Records contained in a dataset
______________________________

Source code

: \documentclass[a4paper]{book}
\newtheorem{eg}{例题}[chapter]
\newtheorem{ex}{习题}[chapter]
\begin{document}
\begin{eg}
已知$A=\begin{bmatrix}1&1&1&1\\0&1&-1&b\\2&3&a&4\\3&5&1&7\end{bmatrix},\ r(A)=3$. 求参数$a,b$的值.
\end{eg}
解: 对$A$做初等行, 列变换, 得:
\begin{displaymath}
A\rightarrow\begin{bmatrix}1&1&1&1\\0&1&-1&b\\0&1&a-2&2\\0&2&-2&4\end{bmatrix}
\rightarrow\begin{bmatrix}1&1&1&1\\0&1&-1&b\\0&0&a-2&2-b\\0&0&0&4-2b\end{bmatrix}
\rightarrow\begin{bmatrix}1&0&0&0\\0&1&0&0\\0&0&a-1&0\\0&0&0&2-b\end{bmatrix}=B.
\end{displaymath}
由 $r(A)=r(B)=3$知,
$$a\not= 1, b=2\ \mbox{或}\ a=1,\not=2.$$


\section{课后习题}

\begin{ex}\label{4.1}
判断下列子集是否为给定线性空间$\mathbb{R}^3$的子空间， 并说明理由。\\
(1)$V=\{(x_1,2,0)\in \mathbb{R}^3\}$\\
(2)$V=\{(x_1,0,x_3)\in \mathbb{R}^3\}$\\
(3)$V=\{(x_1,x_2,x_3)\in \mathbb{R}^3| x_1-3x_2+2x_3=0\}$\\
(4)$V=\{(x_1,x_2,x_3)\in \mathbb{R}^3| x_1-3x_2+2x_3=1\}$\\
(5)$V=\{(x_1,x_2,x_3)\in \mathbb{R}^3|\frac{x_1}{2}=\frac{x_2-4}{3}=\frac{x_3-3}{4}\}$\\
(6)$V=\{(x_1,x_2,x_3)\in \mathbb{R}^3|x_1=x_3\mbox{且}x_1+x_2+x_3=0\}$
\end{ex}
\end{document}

______________________________

What needs to be done:
Scan the records above, then copy out each line that mentions "newtheorem".

Answer space:
\newtheorem{eg}{例题}[chapter]
\newtheorem{ex}{习题}[chapter]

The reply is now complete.